Transformers: Unseen Vocab

Created on 28 Nov 2018 · 3Comments · Source: huggingface/transformers

Thank you so much for this well-documented and easy-to-understand implementation! I remember meeting you at WeCNLP and am so happy to see you push out usable implementations of the SOA in pytorch for the community!!!!!

I have a question: The convert_tokens_to_ids method in the BertTokenizer that provides input to the BertEncoder uses an OrderedDict for the vocab attribute, which throws an error (e.g. KeyError: 'ketorolac') for any words not in the vocab. Can I create another vocab object that adds unseen words and use that in the tokenizer? Does the pretrained BertEncoder depend on the default id mapping?

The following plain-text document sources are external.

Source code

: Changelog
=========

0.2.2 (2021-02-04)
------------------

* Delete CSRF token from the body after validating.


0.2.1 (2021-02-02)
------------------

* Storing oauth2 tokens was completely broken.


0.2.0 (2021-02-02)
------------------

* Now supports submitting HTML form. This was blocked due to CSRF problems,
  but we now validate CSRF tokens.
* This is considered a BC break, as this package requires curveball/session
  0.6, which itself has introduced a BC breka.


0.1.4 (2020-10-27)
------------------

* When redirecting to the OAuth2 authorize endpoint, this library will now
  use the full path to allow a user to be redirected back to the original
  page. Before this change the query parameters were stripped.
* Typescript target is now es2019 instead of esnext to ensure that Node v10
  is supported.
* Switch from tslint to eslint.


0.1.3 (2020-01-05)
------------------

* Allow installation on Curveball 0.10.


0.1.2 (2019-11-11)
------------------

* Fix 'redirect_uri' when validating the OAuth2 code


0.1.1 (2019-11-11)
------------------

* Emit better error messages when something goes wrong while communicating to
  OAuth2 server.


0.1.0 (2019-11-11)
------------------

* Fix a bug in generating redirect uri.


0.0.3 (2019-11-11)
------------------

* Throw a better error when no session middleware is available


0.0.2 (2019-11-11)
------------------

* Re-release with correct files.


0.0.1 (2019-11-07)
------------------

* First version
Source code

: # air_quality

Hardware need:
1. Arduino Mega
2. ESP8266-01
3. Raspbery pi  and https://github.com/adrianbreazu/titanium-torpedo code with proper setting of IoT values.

It seems to me that ideally in the long-term, this repo would incorporate character level embeddings to deal with unseen words, but idk if that is necessary for this use-case.

Source

siddsach

👍2

Most helpful comment

If you tokenize properly the input (tokenize before convert_tokens), it automatically 'fallbacks' to subword/character-level(-like) embedding.
You can add new words in the vocabulary but you'll have to train the corresponding embeddings.

artemisart on 29 Nov 2018

👍2

All 3 comments

artemisart on 29 Nov 2018

👍2

Hi @siddsach,
Thanks for your kind words!
@artemisart is right, BPE progressively falls-back on character level embeddings for unseen words.

thomwolf on 30 Nov 2018

👍1

If you tokenize properly the input (tokenize before convert_tokens), it automatically 'fallbacks' to subword/character-level(-like) embedding.
You can add new words in the vocabulary but you'll have to train the corresponding embeddings.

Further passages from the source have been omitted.